Work instruction
Copy out each line below that has the word "tasks" in it.

Input
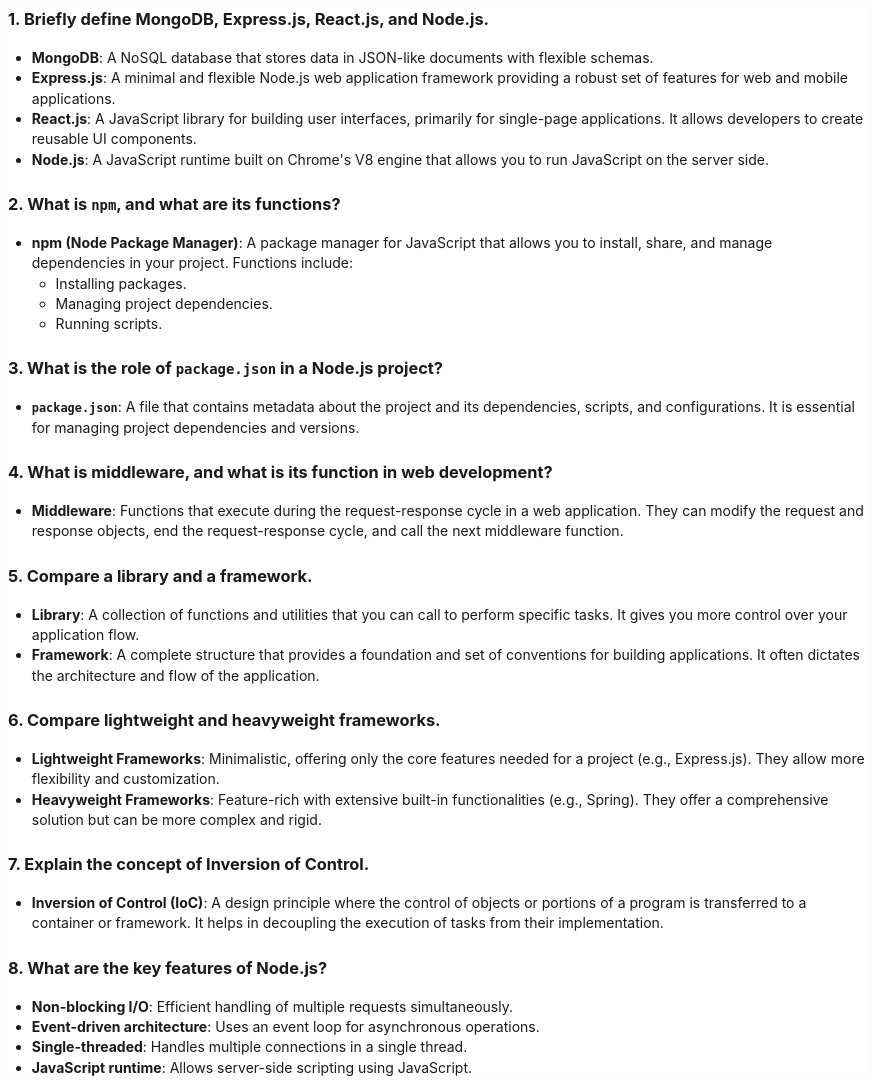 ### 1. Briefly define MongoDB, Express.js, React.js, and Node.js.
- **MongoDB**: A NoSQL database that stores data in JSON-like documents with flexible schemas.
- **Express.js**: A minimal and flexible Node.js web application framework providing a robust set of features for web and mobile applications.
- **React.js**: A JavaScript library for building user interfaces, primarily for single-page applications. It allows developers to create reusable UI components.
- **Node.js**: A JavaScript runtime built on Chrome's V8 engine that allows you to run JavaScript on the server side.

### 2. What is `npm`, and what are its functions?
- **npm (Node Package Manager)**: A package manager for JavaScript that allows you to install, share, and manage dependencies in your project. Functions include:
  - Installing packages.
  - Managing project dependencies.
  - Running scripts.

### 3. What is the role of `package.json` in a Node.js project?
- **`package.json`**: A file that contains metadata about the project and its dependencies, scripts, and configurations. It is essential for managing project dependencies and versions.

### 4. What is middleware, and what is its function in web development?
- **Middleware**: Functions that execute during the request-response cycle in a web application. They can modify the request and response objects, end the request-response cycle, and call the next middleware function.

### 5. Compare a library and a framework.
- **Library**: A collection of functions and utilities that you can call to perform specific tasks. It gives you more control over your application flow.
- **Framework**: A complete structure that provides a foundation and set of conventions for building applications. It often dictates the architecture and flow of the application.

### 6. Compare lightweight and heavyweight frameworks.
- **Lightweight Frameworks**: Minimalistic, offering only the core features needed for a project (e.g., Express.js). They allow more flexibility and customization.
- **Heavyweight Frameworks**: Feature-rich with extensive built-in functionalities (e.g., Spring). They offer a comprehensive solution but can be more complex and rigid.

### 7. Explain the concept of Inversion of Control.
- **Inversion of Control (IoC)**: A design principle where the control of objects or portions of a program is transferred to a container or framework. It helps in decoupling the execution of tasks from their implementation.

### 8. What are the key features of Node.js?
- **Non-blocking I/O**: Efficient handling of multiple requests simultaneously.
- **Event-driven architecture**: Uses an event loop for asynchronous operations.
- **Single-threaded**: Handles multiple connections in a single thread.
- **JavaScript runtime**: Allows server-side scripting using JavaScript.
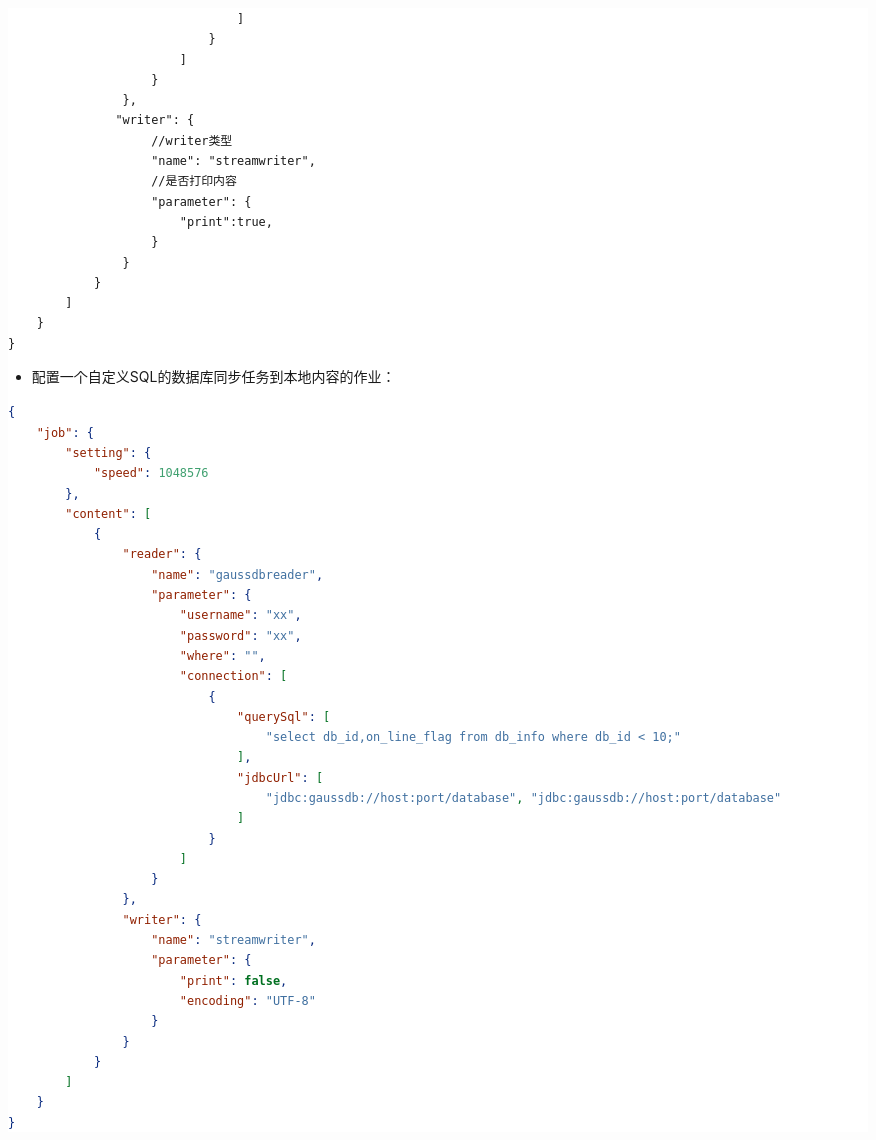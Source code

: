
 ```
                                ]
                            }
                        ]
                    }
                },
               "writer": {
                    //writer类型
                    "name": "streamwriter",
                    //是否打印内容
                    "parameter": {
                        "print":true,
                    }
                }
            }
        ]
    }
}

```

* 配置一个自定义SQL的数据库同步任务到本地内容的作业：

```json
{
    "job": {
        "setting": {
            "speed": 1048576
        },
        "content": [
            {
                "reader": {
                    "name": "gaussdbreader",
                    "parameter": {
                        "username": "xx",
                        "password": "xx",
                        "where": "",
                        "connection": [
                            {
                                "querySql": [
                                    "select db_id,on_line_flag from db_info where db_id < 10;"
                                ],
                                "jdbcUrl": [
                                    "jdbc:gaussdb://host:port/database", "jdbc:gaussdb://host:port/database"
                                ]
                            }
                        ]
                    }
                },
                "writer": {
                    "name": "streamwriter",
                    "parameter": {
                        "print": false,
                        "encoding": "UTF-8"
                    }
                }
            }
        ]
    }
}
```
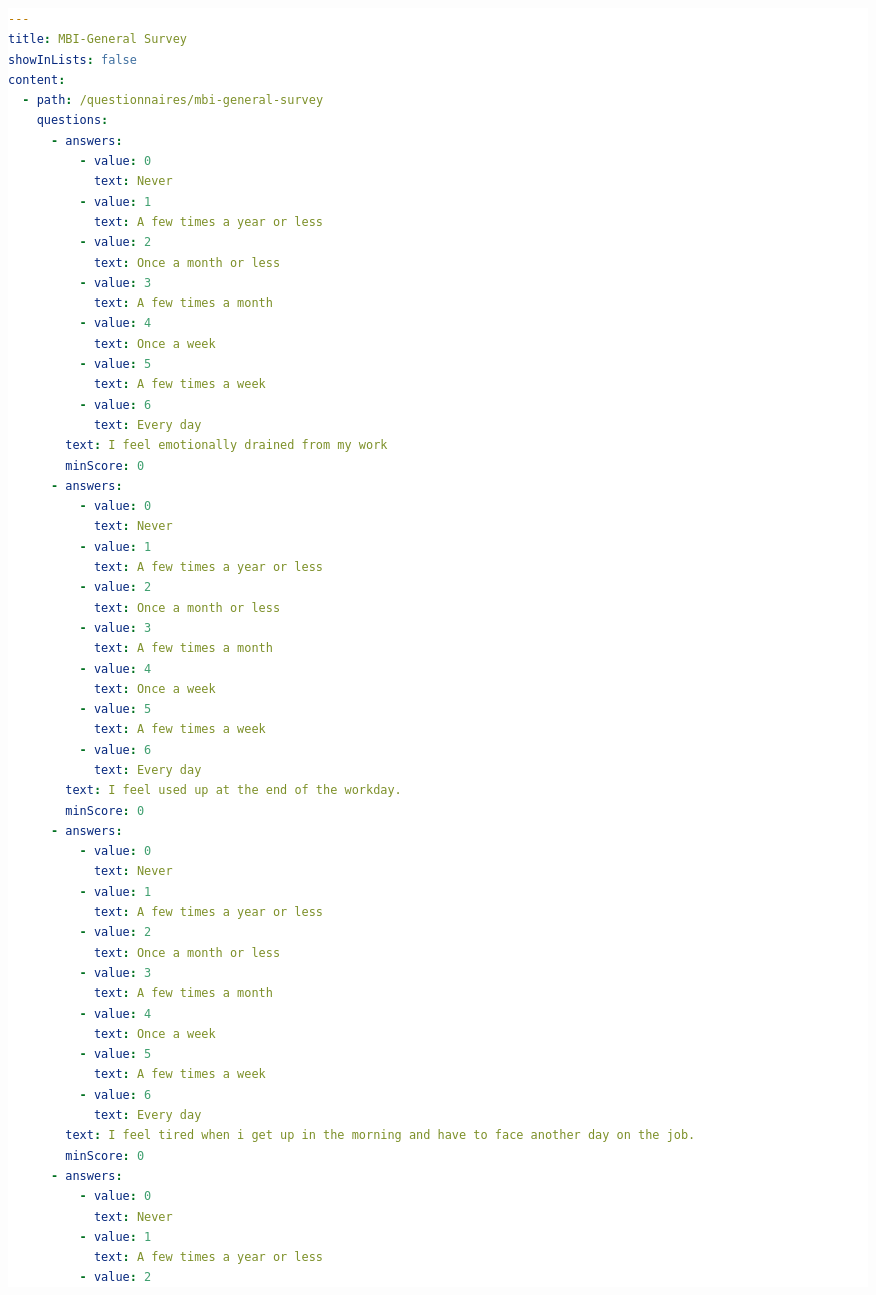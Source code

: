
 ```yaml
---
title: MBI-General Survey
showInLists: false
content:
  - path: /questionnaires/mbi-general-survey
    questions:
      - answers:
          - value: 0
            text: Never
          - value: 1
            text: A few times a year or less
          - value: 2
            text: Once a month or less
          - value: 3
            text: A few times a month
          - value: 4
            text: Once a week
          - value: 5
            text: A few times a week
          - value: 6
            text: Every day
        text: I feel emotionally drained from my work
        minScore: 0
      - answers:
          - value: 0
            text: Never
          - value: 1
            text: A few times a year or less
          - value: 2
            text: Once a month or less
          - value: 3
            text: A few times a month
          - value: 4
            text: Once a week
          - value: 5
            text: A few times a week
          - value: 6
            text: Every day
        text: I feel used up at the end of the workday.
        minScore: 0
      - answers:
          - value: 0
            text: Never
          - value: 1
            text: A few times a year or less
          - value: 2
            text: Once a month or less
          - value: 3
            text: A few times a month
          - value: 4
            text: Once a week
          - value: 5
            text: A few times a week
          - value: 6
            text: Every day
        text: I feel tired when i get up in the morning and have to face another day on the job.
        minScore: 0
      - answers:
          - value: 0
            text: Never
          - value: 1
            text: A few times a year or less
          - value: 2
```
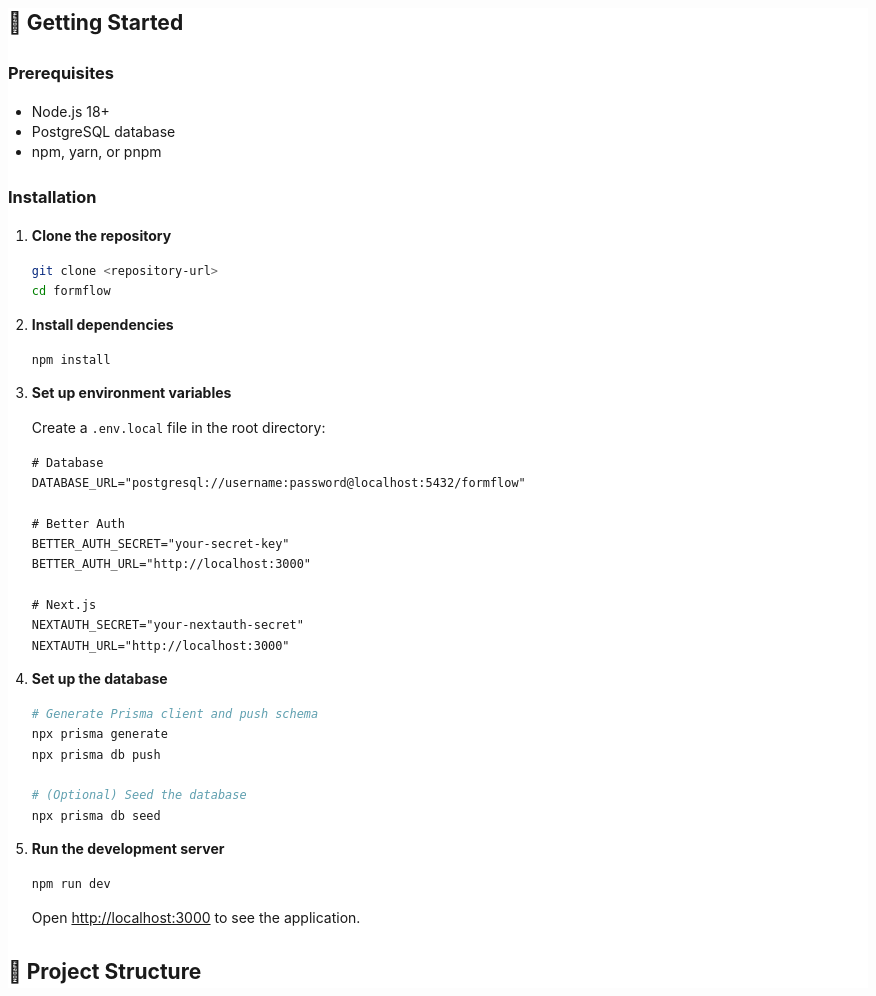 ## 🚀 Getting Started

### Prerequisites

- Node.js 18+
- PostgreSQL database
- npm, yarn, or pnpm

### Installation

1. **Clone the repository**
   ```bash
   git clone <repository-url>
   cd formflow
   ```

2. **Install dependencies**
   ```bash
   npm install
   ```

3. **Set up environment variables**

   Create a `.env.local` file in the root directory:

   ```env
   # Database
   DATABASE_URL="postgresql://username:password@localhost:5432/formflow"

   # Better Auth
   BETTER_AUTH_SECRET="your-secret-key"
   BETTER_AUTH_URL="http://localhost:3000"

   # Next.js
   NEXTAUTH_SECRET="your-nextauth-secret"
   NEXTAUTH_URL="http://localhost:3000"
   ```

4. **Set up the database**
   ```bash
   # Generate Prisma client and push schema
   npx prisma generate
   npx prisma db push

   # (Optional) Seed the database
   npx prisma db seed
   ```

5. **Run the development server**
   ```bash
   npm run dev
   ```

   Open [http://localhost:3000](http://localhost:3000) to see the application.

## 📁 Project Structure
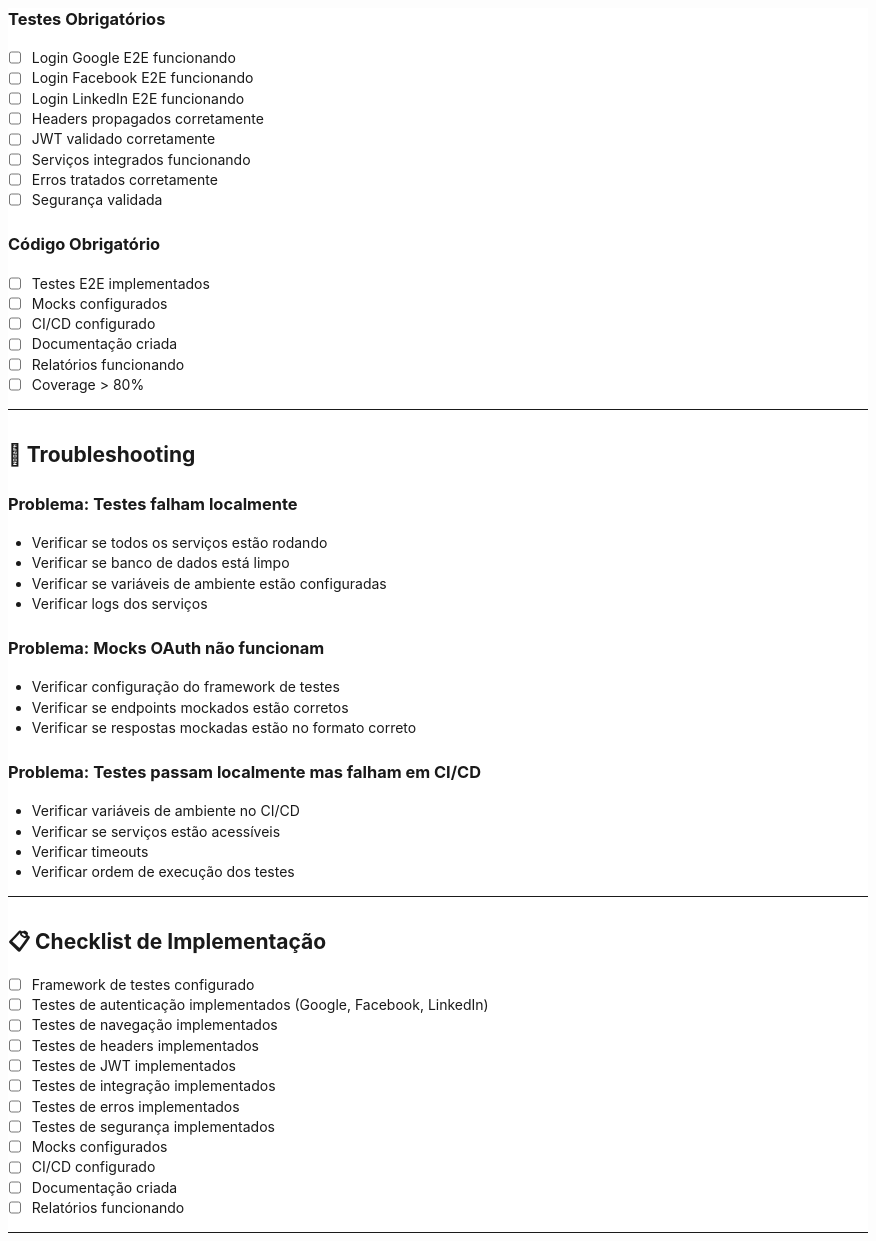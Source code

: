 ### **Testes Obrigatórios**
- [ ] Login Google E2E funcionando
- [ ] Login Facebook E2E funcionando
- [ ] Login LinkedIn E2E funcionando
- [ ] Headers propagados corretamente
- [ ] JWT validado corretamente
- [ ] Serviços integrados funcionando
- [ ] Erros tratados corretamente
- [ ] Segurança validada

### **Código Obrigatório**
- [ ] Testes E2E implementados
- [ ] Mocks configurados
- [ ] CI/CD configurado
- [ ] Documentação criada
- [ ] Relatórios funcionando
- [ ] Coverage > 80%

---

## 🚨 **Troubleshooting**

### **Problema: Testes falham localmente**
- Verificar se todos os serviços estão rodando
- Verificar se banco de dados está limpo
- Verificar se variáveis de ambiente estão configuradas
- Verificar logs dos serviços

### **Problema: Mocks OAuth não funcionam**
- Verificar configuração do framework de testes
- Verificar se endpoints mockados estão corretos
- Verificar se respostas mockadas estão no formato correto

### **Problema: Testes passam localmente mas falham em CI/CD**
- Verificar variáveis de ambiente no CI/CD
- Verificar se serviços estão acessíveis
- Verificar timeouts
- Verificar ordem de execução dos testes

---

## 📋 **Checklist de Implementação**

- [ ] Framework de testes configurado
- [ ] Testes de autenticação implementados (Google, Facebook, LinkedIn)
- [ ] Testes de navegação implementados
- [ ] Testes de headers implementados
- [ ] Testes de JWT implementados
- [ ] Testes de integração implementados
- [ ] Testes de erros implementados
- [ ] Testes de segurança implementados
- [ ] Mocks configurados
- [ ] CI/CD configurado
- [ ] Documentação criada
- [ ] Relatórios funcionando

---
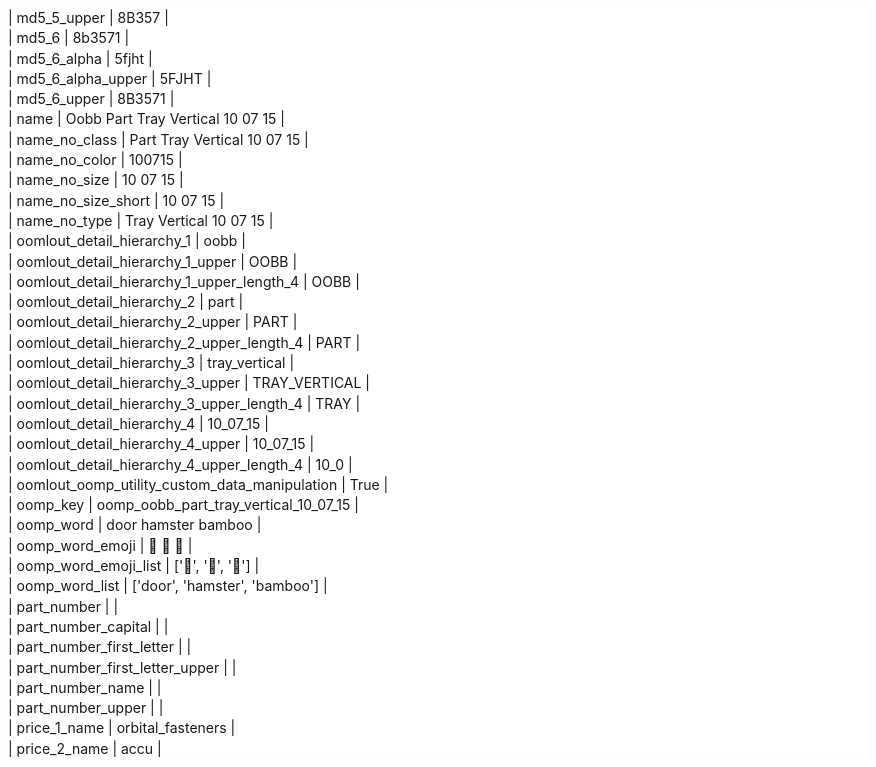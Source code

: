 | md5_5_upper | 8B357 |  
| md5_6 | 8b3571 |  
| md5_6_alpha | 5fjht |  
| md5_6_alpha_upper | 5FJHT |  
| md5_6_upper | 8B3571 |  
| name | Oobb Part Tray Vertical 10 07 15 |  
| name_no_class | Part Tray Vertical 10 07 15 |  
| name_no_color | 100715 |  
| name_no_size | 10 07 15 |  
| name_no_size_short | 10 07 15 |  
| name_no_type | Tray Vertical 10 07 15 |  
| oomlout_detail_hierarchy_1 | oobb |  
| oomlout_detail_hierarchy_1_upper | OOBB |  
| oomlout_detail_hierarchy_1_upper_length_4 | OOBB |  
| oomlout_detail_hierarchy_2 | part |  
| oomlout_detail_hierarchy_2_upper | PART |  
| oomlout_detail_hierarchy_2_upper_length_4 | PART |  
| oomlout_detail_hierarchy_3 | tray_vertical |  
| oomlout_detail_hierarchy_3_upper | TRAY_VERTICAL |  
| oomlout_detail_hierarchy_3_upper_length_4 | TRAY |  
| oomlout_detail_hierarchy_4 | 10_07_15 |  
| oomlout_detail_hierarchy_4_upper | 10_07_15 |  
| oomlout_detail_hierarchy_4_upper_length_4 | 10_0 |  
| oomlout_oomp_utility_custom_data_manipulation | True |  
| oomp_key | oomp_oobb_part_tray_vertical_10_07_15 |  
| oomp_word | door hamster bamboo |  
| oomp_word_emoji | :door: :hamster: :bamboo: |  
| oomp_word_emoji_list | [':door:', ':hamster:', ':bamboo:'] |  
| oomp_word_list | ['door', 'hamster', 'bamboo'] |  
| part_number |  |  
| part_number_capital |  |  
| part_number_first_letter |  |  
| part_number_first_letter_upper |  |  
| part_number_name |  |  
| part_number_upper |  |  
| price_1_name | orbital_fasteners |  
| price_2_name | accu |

Your response
- **Library**: A collection of functions and utilities that you can call to perform specific tasks. It gives you more control over your application flow.
- **Inversion of Control (IoC)**: A design principle where the control of objects or portions of a program is transferred to a container or framework. It helps in decoupling the execution of tasks from their implementation.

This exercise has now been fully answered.